Booking an appointment
You can request an appointment with a doctor or other healthcare professional Monday to Friday.
You can:
- phone us on 01582 847 808
- visit the surgery and speak with a receptionist
When you get in touch, we’ll ask what you need help with.
We will use your answers to choose the most suitable doctor, nurse or health professional to help you.
Nurse or healthcare assistant appointments
You can request a routine appointment with a nurse or healthcare assistant up to 2 weeks in advance.
You can also:
- phone us on 01582 847 808
- visit the surgery and speak with a receptionist
- use your NHS account (through the NHS website or NHS App) to book an appointment, screening test or vaccination
When you get in touch, we’ll ask what you need help with.
We will use your answers to choose the most suitable doctor, nurse or health professional to help you.
Your appointment
However you choose to contact us, we may offer you a consultation:
- by phone
- face-to-face at the surgery
- by text or email
Appointments by phone, text or email can be more flexible and often means you get help sooner.
Interpreter
If you require an interpreter either call or come into the surgery and we will be happy to arrange the service. The service covers a large range of languages, but you must inform us at least three days before your appointment.

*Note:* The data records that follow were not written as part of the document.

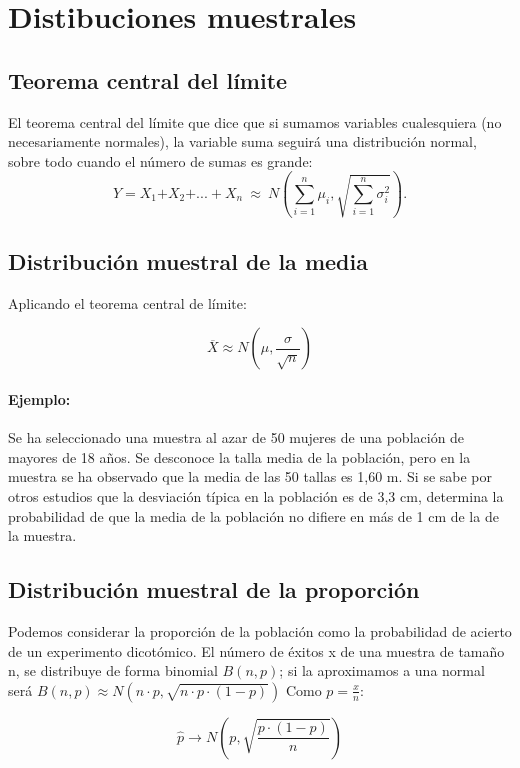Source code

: \section{Distibuciones muestrales}

\subsection{Teorema central del límite}

El teorema central del límite que dice que si sumamos variables cualesquiera (no necesariamente normales), la variable suma seguirá una distribución normal, sobre todo cuando el número de sumas es grande:
$$Y\mathrm{=}X_{\mathrm{1}}\mathrm{+}X_{\mathrm{2}}\mathrm{+...+}X_n\ \mathrm{\approx }\ N\left(\sum^n_{i\mathrm{=1}}{}{\mu }_i,\sqrt{\sum^n_{i\mathrm{=1}}{}{\sigma }^{\mathrm{2}}_i}\right).$$

\subsection{Distribución muestral de la media }
Aplicando el teorema central de límite:

$$\overline{X} \approx N\left(\mu,\frac{\sigma}{\sqrt{n}}\right)$$

\paragraph{Ejemplo:}
 Se ha seleccionado una muestra al azar de 50 mujeres de una población de mayores
de 18 años. Se desconoce la talla media de la población, pero en la muestra se ha
observado que la media de las 50 tallas es 1,60 m. Si se sabe por otros estudios que
la desviación típica en la población es de 3,3 cm, determina la probabilidad de que la
media de la población no difiere en más de 1 cm de la de la muestra. 
\subsection{Distribución muestral de la proporción}

Podemos considerar la proporción de la población como la probabilidad de acierto de un experimento dicotómico.
El número de éxitos x de una muestra de tamaño n, se distribuye de forma binomial $B(n, p)$; si la aproximamos a una normal será $B(n, p) \approx N( n\cdot p, \sqrt{n\cdot p \cdot (1-p)})$  Como $p = \frac{x}{n}$:

$$\widehat{p} \rightarrow N \left ( p , \sqrt{ \frac{p \cdot (1-p)} {n}}\right )$$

Cancelling or changing an appointment
To cancel your appointment:
- use your NHS account (through the NHS website or NHS App)
- phone us on 01582 847 808 during opening times
- reply CANCEL to your appointment reminder text message
If you need help when we are closed
If you need medical help now, use NHS 111 online or call 111.
NHS 111 online is for people aged 5 and over. Call 111 if you need help for a child under 5.
Call 999 in a medical or mental health emergency. This is when someone is seriously ill or injured and their life is at risk.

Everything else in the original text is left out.